Return every entry below exactly as written, minus the pictures.

# Records for processing:
▼

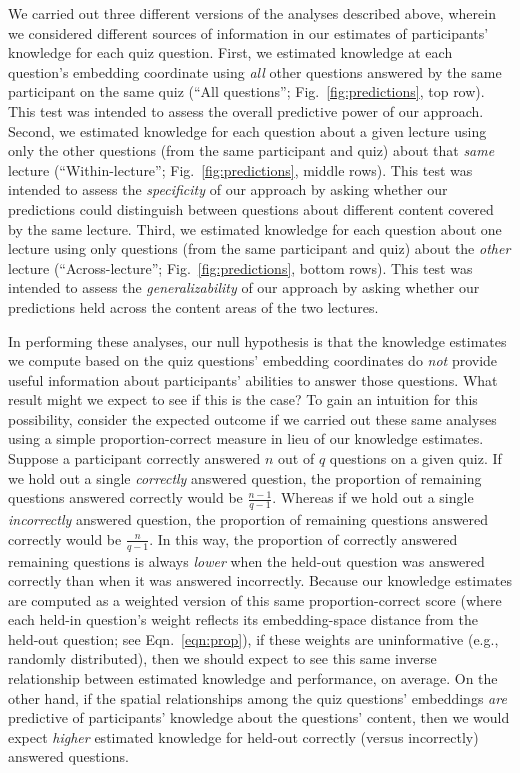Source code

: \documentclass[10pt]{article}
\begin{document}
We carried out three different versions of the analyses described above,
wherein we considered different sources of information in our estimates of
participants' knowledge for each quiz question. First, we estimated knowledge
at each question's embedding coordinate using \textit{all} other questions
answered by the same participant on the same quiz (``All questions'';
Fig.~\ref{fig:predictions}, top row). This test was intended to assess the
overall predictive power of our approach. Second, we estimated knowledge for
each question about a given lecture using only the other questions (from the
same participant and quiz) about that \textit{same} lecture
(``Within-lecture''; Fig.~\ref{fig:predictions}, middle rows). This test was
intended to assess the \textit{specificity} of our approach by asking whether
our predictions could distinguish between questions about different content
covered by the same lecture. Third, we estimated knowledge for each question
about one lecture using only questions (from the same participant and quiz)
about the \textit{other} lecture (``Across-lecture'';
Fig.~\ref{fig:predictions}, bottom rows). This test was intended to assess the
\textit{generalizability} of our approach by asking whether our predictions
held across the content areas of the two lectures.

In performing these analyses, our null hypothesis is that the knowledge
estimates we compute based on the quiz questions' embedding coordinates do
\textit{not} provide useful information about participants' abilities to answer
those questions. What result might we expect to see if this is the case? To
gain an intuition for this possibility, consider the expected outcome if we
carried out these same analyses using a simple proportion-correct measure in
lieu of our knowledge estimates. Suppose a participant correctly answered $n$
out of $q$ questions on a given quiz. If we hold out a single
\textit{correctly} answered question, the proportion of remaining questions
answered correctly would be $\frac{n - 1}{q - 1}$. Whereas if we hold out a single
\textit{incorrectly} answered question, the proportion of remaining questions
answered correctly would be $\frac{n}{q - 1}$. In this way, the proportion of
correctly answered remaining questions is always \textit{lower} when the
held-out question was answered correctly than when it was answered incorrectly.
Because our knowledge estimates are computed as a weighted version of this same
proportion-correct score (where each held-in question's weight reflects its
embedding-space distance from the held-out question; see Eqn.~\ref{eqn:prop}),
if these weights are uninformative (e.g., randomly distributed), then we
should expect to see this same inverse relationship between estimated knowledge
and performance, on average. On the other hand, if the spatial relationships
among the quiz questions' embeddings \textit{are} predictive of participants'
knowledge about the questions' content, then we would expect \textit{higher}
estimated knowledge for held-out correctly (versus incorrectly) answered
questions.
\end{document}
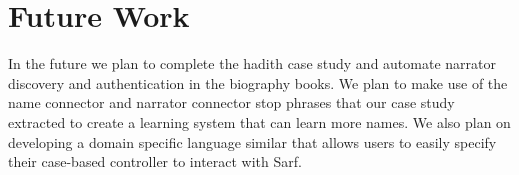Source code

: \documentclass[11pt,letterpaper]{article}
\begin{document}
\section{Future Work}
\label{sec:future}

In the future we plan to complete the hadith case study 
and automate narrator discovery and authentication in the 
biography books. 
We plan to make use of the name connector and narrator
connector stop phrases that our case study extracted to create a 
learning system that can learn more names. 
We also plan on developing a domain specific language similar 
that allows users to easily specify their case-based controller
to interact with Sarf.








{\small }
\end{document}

▲

# Task result:
Source code

: \documentclass[10pt]{article}
\begin{document}
We carried out three different versions of the analyses described above,
wherein we considered different sources of information in our estimates of
participants' knowledge for each quiz question. First, we estimated knowledge
at each question's embedding coordinate using \textit{all} other questions
answered by the same participant on the same quiz (``All questions'';
Fig.~\ref{fig:predictions}, top row). This test was intended to assess the
overall predictive power of our approach. Second, we estimated knowledge for
each question about a given lecture using only the other questions (from the
same participant and quiz) about that \textit{same} lecture
(``Within-lecture''; Fig.~\ref{fig:predictions}, middle rows). This test was
intended to assess the \textit{specificity} of our approach by asking whether
our predictions could distinguish between questions about different content
covered by the same lecture. Third, we estimated knowledge for each question
about one lecture using only questions (from the same participant and quiz)
about the \textit{other} lecture (``Across-lecture'';
Fig.~\ref{fig:predictions}, bottom rows). This test was intended to assess the
\textit{generalizability} of our approach by asking whether our predictions
held across the content areas of the two lectures.

In performing these analyses, our null hypothesis is that the knowledge
estimates we compute based on the quiz questions' embedding coordinates do
\textit{not} provide useful information about participants' abilities to answer
those questions. What result might we expect to see if this is the case? To
gain an intuition for this possibility, consider the expected outcome if we
carried out these same analyses using a simple proportion-correct measure in
lieu of our knowledge estimates. Suppose a participant correctly answered $n$
out of $q$ questions on a given quiz. If we hold out a single
\textit{correctly} answered question, the proportion of remaining questions
answered correctly would be $\frac{n - 1}{q - 1}$. Whereas if we hold out a single
\textit{incorrectly} answered question, the proportion of remaining questions
answered correctly would be $\frac{n}{q - 1}$. In this way, the proportion of
correctly answered remaining questions is always \textit{lower} when the
held-out question was answered correctly than when it was answered incorrectly.
Because our knowledge estimates are computed as a weighted version of this same
proportion-correct score (where each held-in question's weight reflects its
embedding-space distance from the held-out question; see Eqn.~\ref{eqn:prop}),
if these weights are uninformative (e.g., randomly distributed), then we
should expect to see this same inverse relationship between estimated knowledge
and performance, on average. On the other hand, if the spatial relationships
among the quiz questions' embeddings \textit{are} predictive of participants'
knowledge about the questions' content, then we would expect \textit{higher}
estimated knowledge for held-out correctly (versus incorrectly) answered
questions.
\end{document}
Source code

: \documentclass[11pt,letterpaper]{article}
\begin{document}
\section{Future Work}
\label{sec:future}

In the future we plan to complete the hadith case study 
and automate narrator discovery and authentication in the 
biography books. 
We plan to make use of the name connector and narrator
connector stop phrases that our case study extracted to create a 
learning system that can learn more names. 
We also plan on developing a domain specific language similar 
that allows users to easily specify their case-based controller
to interact with Sarf.








{\small }
\end{document}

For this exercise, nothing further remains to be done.